Мы подошли к дому и обнаружили вышибленную входную дверь. Зачем – непонятно: мы ее никогда не запирали, так что какой был смысл? Внутри поработали на совесть. Не осталось ничего, что бы не сдвинули или не опрокинули. Я был не столько против того, что все переломано, сколько против самих ломавших. Я посмотрел на деда. Он обнял меня за плечи.

Сначала мы пошли в огород и там спасли, что смогли, а потом убирались в доме при свечах.

Дед так и не снял с окон светомаскировку, так что нас, по крайней мере, никто не видел, но было понятно, что сыщики вернутся. Мы выпили чаю и пошли наверх, в постель. Задули свечку и стали ждать. Прошел час – долгий и голодный.

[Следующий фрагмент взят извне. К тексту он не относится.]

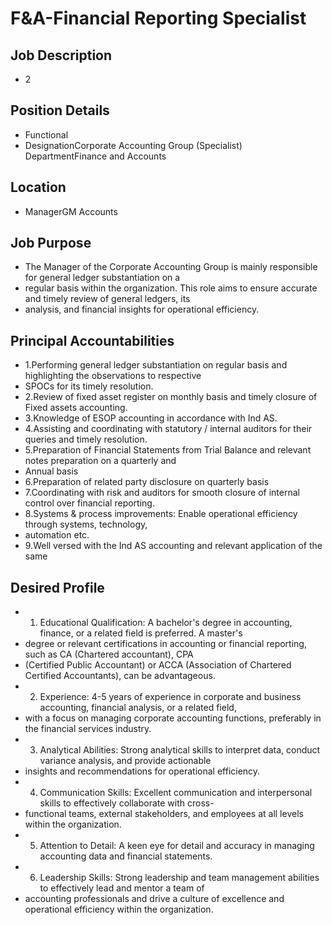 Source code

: # F&A-Financial Reporting Specialist

## Job Description

* 2

## Position Details

* Functional
* DesignationCorporate Accounting Group (Specialist) DepartmentFinance and Accounts

## Location

* ManagerGM Accounts

## Job Purpose

* The Manager of the Corporate Accounting Group is mainly responsible for general ledger substantiation on a
* regular basis within the organization. This role aims to ensure accurate and timely review of general ledgers, its
* analysis, and financial insights for operational efficiency.

## Principal Accountabilities

* 1.Performing general ledger substantiation on regular basis and highlighting the observations to respective
* SPOCs for its timely resolution.
* 2.Review of fixed asset register on monthly basis and timely closure of Fixed assets accounting.
* 3.Knowledge of ESOP accounting in accordance with Ind AS.
* 4.Assisting and coordinating with statutory / internal auditors for their queries and timely resolution.
* 5.Preparation of Financial Statements from Trial Balance and relevant notes preparation on a quarterly and
* Annual basis
* 6.Preparation of related party disclosure on quarterly basis
* 7.Coordinating with risk and auditors for smooth closure of internal control over financial reporting.
* 8.Systems & process improvements: Enable operational efficiency through systems, technology,
* automation etc.
* 9.Well versed with the Ind AS accounting and relevant application of the same

## Desired Profile

* 1. Educational Qualification: A bachelor's degree in accounting, finance, or a related field is preferred. A master's
* degree or relevant certifications in accounting or financial reporting, such as CA (Chartered accountant), CPA
* (Certified Public Accountant) or ACCA (Association of Chartered Certified Accountants), can be advantageous.
* 2. Experience: 4-5 years of experience in corporate and business accounting, financial analysis, or a related field,
* with a focus on managing corporate accounting functions, preferably in the financial services industry.
* 3. Analytical Abilities: Strong analytical skills to interpret data, conduct variance analysis, and provide actionable
* insights and recommendations for operational efficiency.
* 4. Communication Skills: Excellent communication and interpersonal skills to effectively collaborate with cross-
* functional teams, external stakeholders, and employees at all levels within the organization.
* 5. Attention to Detail: A keen eye for detail and accuracy in managing accounting data and financial statements.
* 6. Leadership Skills: Strong leadership and team management abilities to effectively lead and mentor a team of
* accounting professionals and drive a culture of excellence and operational efficiency within the organization.
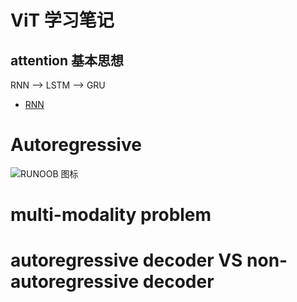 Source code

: 
# ViT 学习笔记

## attention 基本思想

RNN --> LSTM --> GRU

* [RNN](https://motor.readthedocs.io/en/stable/index.html)


# Autoregressive


<!-- ![RUNOOB 图标](https://github.com/kavinbj/vision_transformer_notebook/blob/main/imgs/attention01.jpg) -->


![RUNOOB 图标](https://pic4.zhimg.com/80/v2-3a88ac6c530170672781ae63ec695c83_1440w.jpg)

# multi-modality problem

# autoregressive decoder VS non-autoregressive decoder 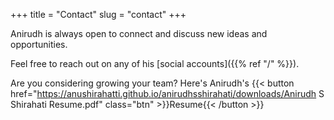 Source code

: +++
title = "Contact"
slug = "contact"
+++

Anirudh is always open to connect and discuss new ideas and opportunities. 

Feel free to reach out on any of his [social accounts]({{% ref "/" %}}).

Are you considering growing your team? Here's Anirudh's {{< button href="https://anushirahatti.github.io/anirudhsshirahati/downloads/Anirudh S Shirahati Resume.pdf" class="btn" >}}Resume{{< /button >}}
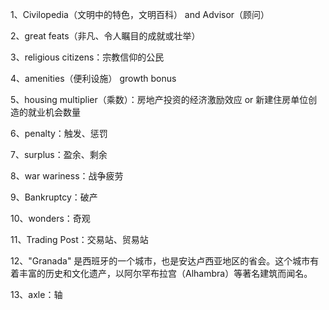 
1、Civilopedia（文明中的特色，文明百科） and Advisor（顾问）

2、great feats（非凡、令人瞩目的成就或壮举）

3、religious citizens：宗教信仰的公民

4、amenities（便利设施） growth bonus

5、housing multiplier（乘数）：房地产投资的经济激励效应 or 新建住房单位创造的就业机会数量

6、penalty：触发、惩罚

7、surplus：盈余、剩余

8、war wariness：战争疲劳

9、Bankruptcy：破产

10、wonders：奇观

11、Trading Post：交易站、贸易站

12、"Granada" 是西班牙的一个城市，也是安达卢西亚地区的省会。这个城市有着丰富的历史和文化遗产，以阿尔罕布拉宫（Alhambra）等著名建筑而闻名。

13、axle：轴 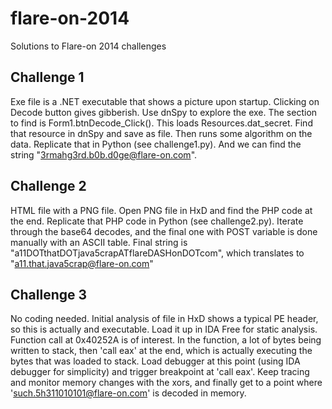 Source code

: # flare-on-2014
Solutions to Flare-on 2014 challenges

## Challenge 1
Exe file is a .NET executable that shows a picture upon startup. Clicking on Decode button gives gibberish. Use dnSpy to explore the exe.
The section to find is Form1.btnDecode_Click(). This loads Resources.dat_secret. Find that resource in dnSpy and save as file. Then runs some algorithm on the data.
Replicate that in Python (see challenge1.py). And we can find the string "3rmahg3rd.b0b.d0ge@flare-on.com".

## Challenge 2
HTML file with a PNG file. Open PNG file in HxD and find the PHP code at the end. Replicate that PHP code in Python (see challenge2.py). Iterate through the base64 decodes, and the final one with POST variable is done manually with an ASCII table. Final string is "a11DOTthatDOTjava5crapATflareDASHonDOTcom", which translates to "a11.that.java5crap@flare-on.com"

## Challenge 3
No coding needed. Initial analysis of file in HxD shows a typical PE header, so this is actually and executable. Load it up in IDA Free for static analysis. Function call at 0x40252A is of interest. In the function, a lot of bytes being written to stack, then 'call eax' at the end, which is actually executing the bytes that was loaded to stack. Load debugger at this point (using IDA debugger for simplicity) and trigger breakpoint at 'call eax'. Keep tracing and monitor memory changes with the xors, and finally get to a point where 'such.5h311010101@flare-on.com' is decoded in memory.

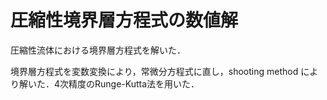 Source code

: # 圧縮性境界層方程式の数値解

圧縮性流体における境界層方程式を解いた．

境界層方程式を変数変換により，常微分方程式に直し，shooting method により解いた．4次精度のRunge-Kutta法を用いた．  
<!-- 
- $f^{\prime \prime \prime} + \frac{1}{2} ff^{\prime \prime} = 0$  
- $g^{\prime \prime} + \frac{Pr}{2}g^{\prime}f+Pr(\gamma -1)Ma^2f^{\prime \prime}{}^2 = 0$  
- $f = f^{\prime} = 0$ at $\eta = 0$  
- $f^{\prime} \rightarrow 1$ at $\eta \rightarrow \infty$
- $g^{\prime} = 0 $ at $\eta=0$  
- $g \rightarrow 1$ at $\eta \rightarrow 1$  
-->
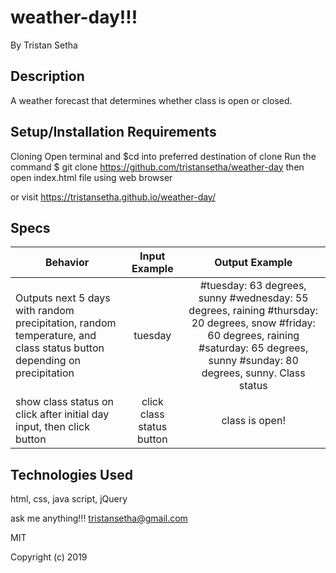 # weather-day!!!

By Tristan Setha

## Description

A weather forecast that determines whether class is open or closed.


## Setup/Installation Requirements

Cloning
Open terminal and $cd into preferred destination of clone
Run the command $ git clone https://github.com/tristansetha/weather-day
then  open index.html file using web browser

or visit https://tristansetha.github.io/weather-day/

## Specs

|   Behavior                          | Input Example | Output Example |
| ------------------------------------|:-------------:| :-------------:|
|  Outputs next 5 days with random precipitation, random temperature, and class status button depending on precipitation |  tuesday   |  #tuesday: 63 degrees, sunny #wednesday: 55 degrees, raining #thursday: 20 degrees, snow #friday: 60 degrees, raining #saturday: 65 degrees, sunny #sunday: 80 degrees, sunny. Class status              |
|  show class status on click after initial day input, then click button  | click class status button| class is open!  |


## Technologies Used
html, css, java script, jQuery

ask me anything!!! tristansetha@gmail.com

MIT

Copyright (c) 2019
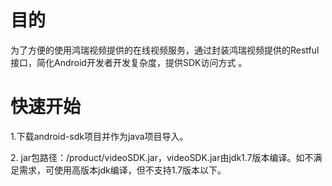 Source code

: # 目的
为了方便的使用鸿瑞视频提供的在线视频服务，通过封装鸿瑞视频提供的Restful接口，简化Android开发者开发复杂度，提供SDK访问方式 。

# 快速开始
<p>1.下载android-sdk项目并作为java项目导入。</p>
<p>2. jar包路径：/product/videoSDK.jar，videoSDK.jar由jdk1.7版本编译。如不满足需求，可使用高版本jdk编译，但不支持1.7版本以下。</p>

Мне в полусне виделись мясные консервы. У нас бурчало в животах. Только после полуночи мы решились наконец спуститься в подвал, прихватив консервы и хлеб.

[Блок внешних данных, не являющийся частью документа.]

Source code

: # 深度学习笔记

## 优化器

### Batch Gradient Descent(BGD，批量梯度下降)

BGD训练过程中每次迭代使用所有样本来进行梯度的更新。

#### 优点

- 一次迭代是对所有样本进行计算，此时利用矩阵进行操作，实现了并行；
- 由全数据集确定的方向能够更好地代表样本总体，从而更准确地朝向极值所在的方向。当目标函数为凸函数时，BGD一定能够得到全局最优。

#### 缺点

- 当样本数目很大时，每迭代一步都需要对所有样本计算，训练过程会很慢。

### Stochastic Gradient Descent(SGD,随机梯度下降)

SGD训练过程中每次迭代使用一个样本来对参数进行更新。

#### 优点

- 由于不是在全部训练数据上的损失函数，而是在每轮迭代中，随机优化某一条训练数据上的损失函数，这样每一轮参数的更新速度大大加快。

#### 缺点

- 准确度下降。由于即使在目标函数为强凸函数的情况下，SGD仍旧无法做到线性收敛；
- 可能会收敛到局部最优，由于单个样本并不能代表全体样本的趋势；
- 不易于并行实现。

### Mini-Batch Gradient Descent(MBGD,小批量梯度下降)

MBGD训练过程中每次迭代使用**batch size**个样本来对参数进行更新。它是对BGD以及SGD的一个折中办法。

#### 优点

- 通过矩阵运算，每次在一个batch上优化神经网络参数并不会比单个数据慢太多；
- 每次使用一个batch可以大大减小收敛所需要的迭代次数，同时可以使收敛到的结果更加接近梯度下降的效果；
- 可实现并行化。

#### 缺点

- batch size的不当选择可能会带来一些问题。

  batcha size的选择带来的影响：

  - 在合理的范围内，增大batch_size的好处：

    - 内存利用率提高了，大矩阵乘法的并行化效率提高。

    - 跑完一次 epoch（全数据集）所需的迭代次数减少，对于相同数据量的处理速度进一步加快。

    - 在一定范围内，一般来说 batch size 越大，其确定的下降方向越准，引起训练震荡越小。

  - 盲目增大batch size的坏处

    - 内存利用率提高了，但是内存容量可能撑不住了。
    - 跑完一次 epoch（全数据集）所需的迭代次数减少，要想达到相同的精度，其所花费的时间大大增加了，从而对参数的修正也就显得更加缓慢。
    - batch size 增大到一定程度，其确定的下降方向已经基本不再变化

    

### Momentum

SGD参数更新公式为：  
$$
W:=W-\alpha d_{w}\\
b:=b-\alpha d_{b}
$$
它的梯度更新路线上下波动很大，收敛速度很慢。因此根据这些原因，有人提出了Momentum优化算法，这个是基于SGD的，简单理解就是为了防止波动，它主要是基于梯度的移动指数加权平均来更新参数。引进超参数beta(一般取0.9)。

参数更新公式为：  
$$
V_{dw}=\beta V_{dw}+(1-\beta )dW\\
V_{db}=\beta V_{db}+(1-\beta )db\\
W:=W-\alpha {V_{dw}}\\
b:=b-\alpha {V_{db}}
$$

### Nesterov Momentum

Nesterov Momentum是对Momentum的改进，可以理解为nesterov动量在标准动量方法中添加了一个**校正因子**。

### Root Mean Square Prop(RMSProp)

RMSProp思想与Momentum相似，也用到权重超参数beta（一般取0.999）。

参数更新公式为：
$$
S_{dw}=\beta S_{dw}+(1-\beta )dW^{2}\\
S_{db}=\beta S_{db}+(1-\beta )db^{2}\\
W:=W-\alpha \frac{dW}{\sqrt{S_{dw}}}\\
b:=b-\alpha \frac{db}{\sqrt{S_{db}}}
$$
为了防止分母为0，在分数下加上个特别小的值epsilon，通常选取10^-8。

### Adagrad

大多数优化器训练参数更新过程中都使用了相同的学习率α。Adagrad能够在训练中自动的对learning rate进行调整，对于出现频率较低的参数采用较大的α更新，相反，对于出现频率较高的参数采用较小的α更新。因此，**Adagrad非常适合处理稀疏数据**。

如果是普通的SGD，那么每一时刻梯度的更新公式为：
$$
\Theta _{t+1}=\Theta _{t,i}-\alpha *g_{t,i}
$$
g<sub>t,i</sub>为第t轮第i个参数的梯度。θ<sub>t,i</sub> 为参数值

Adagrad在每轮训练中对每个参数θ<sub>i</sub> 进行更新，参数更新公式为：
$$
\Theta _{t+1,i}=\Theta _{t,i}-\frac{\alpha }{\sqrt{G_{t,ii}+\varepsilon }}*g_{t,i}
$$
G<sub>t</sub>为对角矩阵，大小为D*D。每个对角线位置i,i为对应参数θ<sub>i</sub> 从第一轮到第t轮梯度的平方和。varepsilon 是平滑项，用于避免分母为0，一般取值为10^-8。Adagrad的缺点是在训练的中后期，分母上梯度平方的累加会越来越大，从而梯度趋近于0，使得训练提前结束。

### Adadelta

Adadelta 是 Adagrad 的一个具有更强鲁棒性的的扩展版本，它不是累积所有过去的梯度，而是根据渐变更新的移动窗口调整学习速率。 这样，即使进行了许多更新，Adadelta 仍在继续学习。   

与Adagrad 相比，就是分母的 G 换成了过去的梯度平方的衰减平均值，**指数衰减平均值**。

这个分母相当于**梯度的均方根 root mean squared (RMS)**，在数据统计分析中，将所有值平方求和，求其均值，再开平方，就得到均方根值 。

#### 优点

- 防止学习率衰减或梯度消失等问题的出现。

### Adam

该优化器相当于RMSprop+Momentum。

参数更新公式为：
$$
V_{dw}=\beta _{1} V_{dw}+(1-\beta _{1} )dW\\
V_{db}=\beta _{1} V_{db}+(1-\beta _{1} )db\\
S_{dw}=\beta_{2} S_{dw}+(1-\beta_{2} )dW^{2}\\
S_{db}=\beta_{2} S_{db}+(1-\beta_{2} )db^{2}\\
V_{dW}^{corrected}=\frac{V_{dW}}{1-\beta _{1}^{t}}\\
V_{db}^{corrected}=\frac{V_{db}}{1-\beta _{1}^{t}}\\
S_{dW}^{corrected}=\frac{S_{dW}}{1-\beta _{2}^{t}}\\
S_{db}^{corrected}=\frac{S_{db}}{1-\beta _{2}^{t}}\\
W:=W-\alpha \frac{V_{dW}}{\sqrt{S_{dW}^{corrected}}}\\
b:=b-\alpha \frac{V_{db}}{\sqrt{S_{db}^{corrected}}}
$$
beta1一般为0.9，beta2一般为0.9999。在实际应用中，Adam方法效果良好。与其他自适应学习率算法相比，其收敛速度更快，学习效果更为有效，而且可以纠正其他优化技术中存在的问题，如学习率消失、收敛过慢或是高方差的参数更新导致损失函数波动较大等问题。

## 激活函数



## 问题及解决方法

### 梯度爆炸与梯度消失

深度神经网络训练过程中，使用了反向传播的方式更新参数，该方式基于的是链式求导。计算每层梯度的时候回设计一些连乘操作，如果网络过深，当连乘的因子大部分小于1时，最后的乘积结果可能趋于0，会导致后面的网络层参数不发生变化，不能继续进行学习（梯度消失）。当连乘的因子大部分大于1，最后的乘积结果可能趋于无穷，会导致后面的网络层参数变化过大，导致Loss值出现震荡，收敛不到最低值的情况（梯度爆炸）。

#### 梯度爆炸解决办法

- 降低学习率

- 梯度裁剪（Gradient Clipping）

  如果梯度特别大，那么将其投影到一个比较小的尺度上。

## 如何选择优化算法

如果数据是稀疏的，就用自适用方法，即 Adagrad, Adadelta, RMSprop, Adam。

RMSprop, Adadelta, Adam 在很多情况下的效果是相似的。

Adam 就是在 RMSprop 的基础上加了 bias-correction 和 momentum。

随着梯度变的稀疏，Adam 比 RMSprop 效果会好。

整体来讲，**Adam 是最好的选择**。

Дед сложил крысоловки с добычей за день у лестницы, ведущей в наш дом. Потом мы пошли, можно сказать, в самый дальний угол Подвальной. Тут в нос шибало сильней всего. Поэтому-то собаки кожаного и не смогли унюхать нашего лунного человека. Этот инопланетный гриб все перекрывал своей резкой вонью. Он даже светился в темноте, выглядел почти живым, голодным, пожирающим сырость и тьму подвала, обгладывающим фундаменты до костей.

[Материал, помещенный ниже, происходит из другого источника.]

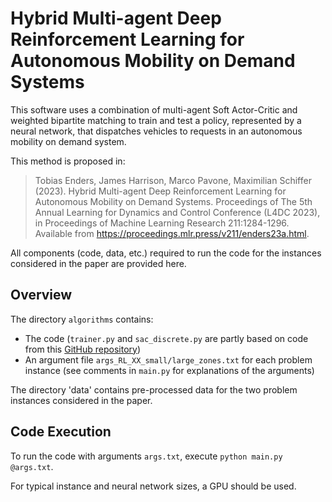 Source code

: # Hybrid Multi-agent Deep Reinforcement Learning for Autonomous Mobility on Demand Systems

This software uses a combination of multi-agent Soft Actor-Critic and weighted bipartite matching to train and test a policy, represented by a neural network, that dispatches vehicles to requests in an autonomous mobility on demand system. 

This method is proposed in:

> Tobias Enders, James Harrison, Marco Pavone, Maximilian Schiffer (2023). Hybrid Multi-agent Deep Reinforcement Learning for Autonomous Mobility on Demand Systems. Proceedings of The 5th Annual Learning for Dynamics and Control Conference (L4DC 2023), in Proceedings of Machine Learning Research 211:1284-1296. Available from https://proceedings.mlr.press/v211/enders23a.html.

All components (code, data, etc.) required to run the code for the instances considered in the paper are provided here. 

## Overview
The directory `algorithms` contains:
- The code (`trainer.py` and `sac_discrete.py` are partly based on code from this [GitHub repository](https://github.com/keiohta/tf2rl))
- An argument file `args_RL_XX_small/large_zones.txt` for each problem instance (see comments in `main.py` for explanations of the arguments)

The directory 'data' contains pre-processed data for the two problem instances considered in the paper.


## Code Execution
To run the code with arguments `args.txt`, execute `python main.py @args.txt`. 

For typical instance and neural network sizes, a GPU should be used.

Мы отодвинули стену. Ох, и рад же я был увидеть лунного человека. Не говоря уж о курах и о радиоприемнике, который мистер Лаш подкрутил так, что мы могли время от времени слушать утешительные слова разных мировых империй зла.

Лунный человек встал и обнял деда. Я отошел собрать яйца, покормить кур и проверить, не забрались ли к нам крысы. Потом я зажег спиртовку и поставил чайник. Мы пили чай и ели хлеб с консервами. Пировали.

Лунный человек пытался объясняться с нами при помощи рисунков. Не таких точных, как у деда, но смысл был понятен. Я вполне уяснил, что творилось сейчас за стеной.

Дед встал, вытер рукой рот и стал настраивать радио. Оно трещало и шипело. Он крутил его до тех пор, пока не послышался Голос – единственный, которому дед доверял. Который говорил правду, если осталась еще такая штука. Сложно быть уверенным, когда вокруг так много лжи.